Stored dataset items -
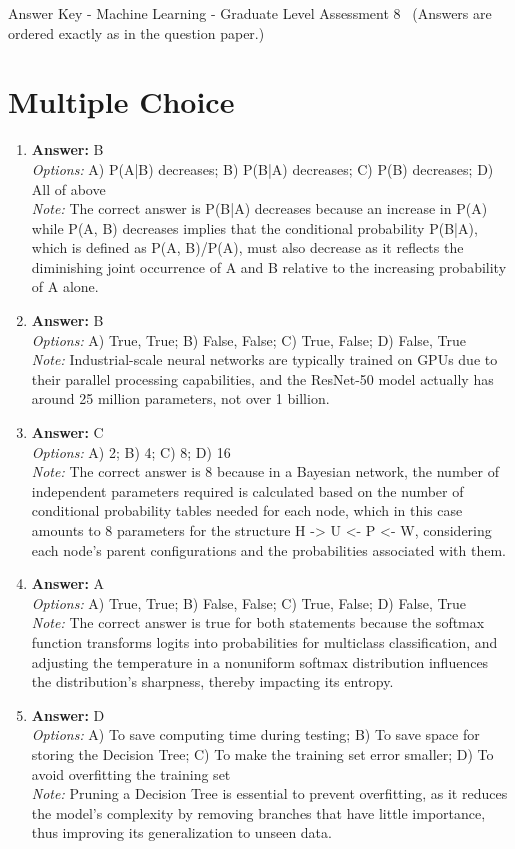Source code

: \documentclass[12pt]{article}
\begin{document}
\begin{center}
Answer Key - Machine Learning - Graduate Level Assessment 8 \
\small (Answers are ordered exactly as in the question paper.)
\end{center}

\section*{Multiple Choice}
\begin{enumerate}[label=\arabic*.]
\item \textbf{Answer:} B
\\ \textit{Options:} A) P(A|B) decreases; B) P(B|A) decreases; C) P(B) decreases; D) All of above
\\ \textit{Note:} The correct answer is P(B|A) decreases because an increase in P(A) while P(A, B) decreases implies that the conditional probability P(B|A), which is defined as P(A, B)/P(A), must also decrease as it reflects the diminishing joint occurrence of A and B relative to the increasing probability of A alone.
\item \textbf{Answer:} B
\\ \textit{Options:} A) True, True; B) False, False; C) True, False; D) False, True
\\ \textit{Note:} Industrial-scale neural networks are typically trained on GPUs due to their parallel processing capabilities, and the ResNet-50 model actually has around 25 million parameters, not over 1 billion.
\item \textbf{Answer:} C
\\ \textit{Options:} A) 2; B) 4; C) 8; D) 16
\\ \textit{Note:} The correct answer is 8 because in a Bayesian network, the number of independent parameters required is calculated based on the number of conditional probability tables needed for each node, which in this case amounts to 8 parameters for the structure H -\textgreater{} U \textless{}- P \textless{}- W, considering each node's parent configurations and the probabilities associated with them.
\item \textbf{Answer:} A
\\ \textit{Options:} A) True, True; B) False, False; C) True, False; D) False, True
\\ \textit{Note:} The correct answer is true for both statements because the softmax function transforms logits into probabilities for multiclass classification, and adjusting the temperature in a nonuniform softmax distribution influences the distribution's sharpness, thereby impacting its entropy.
\item \textbf{Answer:} D
\\ \textit{Options:} A) To save computing time during testing; B) To save space for storing the Decision Tree; C) To make the training set error smaller; D) To avoid overfitting the training set
\\ \textit{Note:} Pruning a Decision Tree is essential to prevent overfitting, as it reduces the model's complexity by removing branches that have little importance, thus improving its generalization to unseen data.
\end{enumerate}
\end{document}
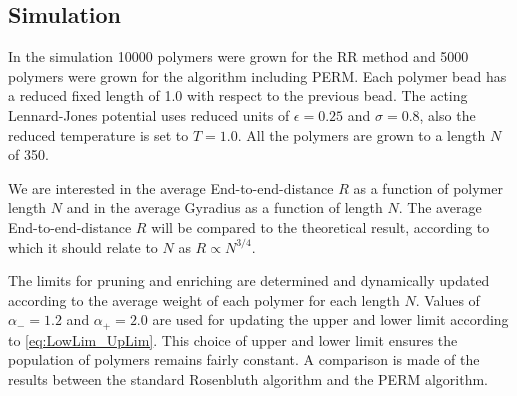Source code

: \subsection*{Simulation}
In the simulation 10000 polymers were grown for the RR method and 5000 polymers were grown for the algorithm including PERM. Each polymer bead has a reduced fixed length of 1.0 with respect to the previous bead. The acting Lennard-Jones potential uses reduced units of $\epsilon=0.25$ and $\sigma=0.8$, also the reduced temperature is set to $T=1.0$. All the polymers are grown to a length $N$ of 350. 

We are interested in the average End-to-end-distance $R$ as a function of polymer length $N$ and in the average Gyradius as a function of length $N$. The average End-to-end-distance $R$ will be compared to the theoretical result, according to which it should relate to $N$ as $R\propto N^{3/4}$.

The limits for pruning and enriching are determined and dynamically updated according to the average weight of each polymer for each length $N$. Values of $\alpha_-=1.2$ and $\alpha_+=2.0$ are used for updating the upper and lower limit according to \eqref{eq:LowLim_UpLim}. This choice of upper and lower limit ensures the population of polymers remains fairly constant. A comparison is made of the results between the standard Rosenbluth algorithm and the PERM algorithm.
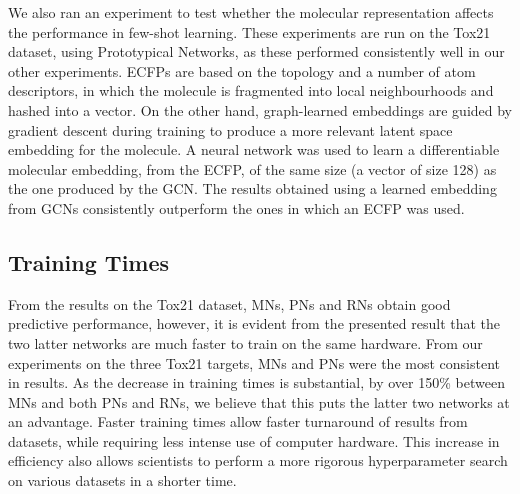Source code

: We also ran an experiment to test whether the molecular representation affects the performance in few-shot learning. These experiments are run on the Tox21 dataset, using Prototypical Networks, as these performed consistently well in our other experiments. ECFPs are based on the topology and a number of atom descriptors, in which the molecule is fragmented into local neighbourhoods and hashed into a vector. On the other hand, graph-learned embeddings are guided by gradient descent during training to produce a more relevant latent space embedding for the molecule. A neural network was used to learn a differentiable molecular embedding, from the ECFP, of the same size (a vector of size 128) as the one produced by the GCN. The results obtained using a learned embedding from GCNs consistently outperform the ones in which an ECFP was used.

\subsection{Training Times}

From the results on the Tox21 dataset, MNs, PNs and RNs obtain good predictive performance, however, it is evident from the presented result that the two latter networks are much faster to train on the same hardware. From our experiments on the three Tox21 targets, MNs and PNs were the most consistent in results. As the decrease in training times is substantial, by over 150\% between MNs and both PNs and RNs, we believe that this puts the latter two networks at an advantage. Faster training times allow faster turnaround of results from datasets, while requiring less intense use of computer hardware. This increase in efficiency also allows scientists to perform a more rigorous hyperparameter search on various datasets in a shorter time.
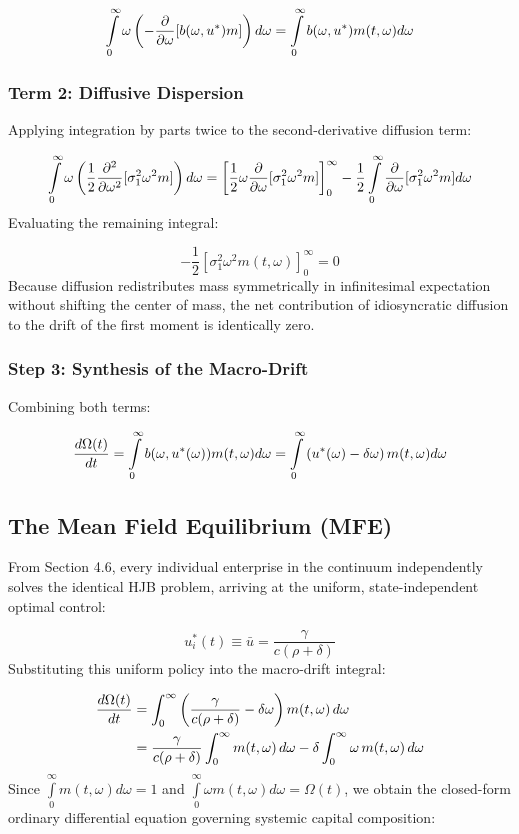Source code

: \documentclass[11pt,letterpaper]{report}
\newcommand{\fitmath}[1]{\begingroup\setbox0=\hbox{$\displaystyle #1$}\ifdim\wd0>\linewidth\resizebox{\linewidth}{!}{$\displaystyle #1$}\else\displaystyle #1\fi\endgroup}
\begin{document}
\[\fitmath{\int\limits_{0}^{\infty }\omega \left({-\frac{\partial }{\partial \omega }[b(\omega ,{u}^{*})m]}\right)d\omega =\int\limits_{0}^{\infty }b(\omega ,{u}^{*})m(t,\omega )d\omega}\]
\subsubsection{Term 2: Diffusive Dispersion}
Applying integration by parts twice to the second-derivative diffusion term:

\[\fitmath{\int\limits_{0}^{\infty }\omega \left({\frac{1}{2}\frac{{\partial }^{2}}{\partial {\omega }^{2}}[{\sigma }_{1}^{2}{\omega }^{2}m]}\right)d\omega ={\left[{\frac{1}{2}\omega \frac{\partial }{\partial \omega }[{\sigma }_{1}^{2}{\omega }^{2}m]}\right]}_{0}^{\infty }-\frac{1}{2}\int\limits_{0}^{\infty }\frac{\partial }{\partial \omega }[{\sigma }_{1}^{2}{\omega }^{2}m]d\omega}\]
Evaluating the remaining integral:

\[
-\frac{1}{2}{\left[{{\sigma }_{1}^{2}{\omega }^{2}m(t,\omega )}\right]}_{0}^{\infty }=0
\]
Because diffusion redistributes mass symmetrically in infinitesimal expectation without shifting the center of mass, the net contribution of idiosyncratic diffusion to the drift of the first moment is identically zero.

\subsubsection{Step 3: Synthesis of the Macro-Drift}
Combining both terms:

\[\fitmath{\frac{d\Omega (t)}{dt}=\int\limits_{0}^{\infty }b(\omega ,{u}^{*}(\omega ))m(t,\omega )d\omega =\int\limits_{0}^{\infty }\left({{u}^{*}(\omega )-\delta \omega }\right)m(t,\omega )d\omega}\]
\subsection{The Mean Field Equilibrium (MFE)}
From Section 4.6, every individual enterprise in the continuum independently solves the identical HJB problem, arriving at the uniform, state-independent optimal control:

\[
{u}_{i}^{*}(t)\equiv \bar{u}=\frac{\gamma }{c(\rho +\delta )}
\]
Substituting this uniform policy into the macro-drift integral:

\[\fitmath{\begin{aligned} \frac{d\Omega(t)}{dt} &= \int_0^\infty \left( \frac{\gamma}{c(\rho + \delta)} - \delta \omega \right) m(t, \omega) \, d\omega \\ &= \frac{\gamma}{c(\rho + \delta)} \int_0^\infty m(t, \omega) \, d\omega - \delta \int_0^\infty \omega \, m(t, \omega) \, d\omega \end{aligned}}\]
Since $\int\limits_{0}^{\infty }m(t,\omega )d\omega =1$ and $\int\limits_{0}^{\infty }\omega m(t,\omega )d\omega =\Omega (t)$, we obtain the closed-form ordinary differential equation governing systemic capital composition:
\end{document}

REQUIRED ACTION - Among the entries above, find every line holding "gamma" and copy it.

RESPONSE TO THE TASK -
{u}_{i}^{*}(t)\equiv \bar{u}=\frac{\gamma }{c(\rho +\delta )}
\[\fitmath{\begin{aligned} \frac{d\Omega(t)}{dt} &= \int_0^\infty \left( \frac{\gamma}{c(\rho + \delta)} - \delta \omega \right) m(t, \omega) \, d\omega \\ &= \frac{\gamma}{c(\rho + \delta)} \int_0^\infty m(t, \omega) \, d\omega - \delta \int_0^\infty \omega \, m(t, \omega) \, d\omega \end{aligned}}\]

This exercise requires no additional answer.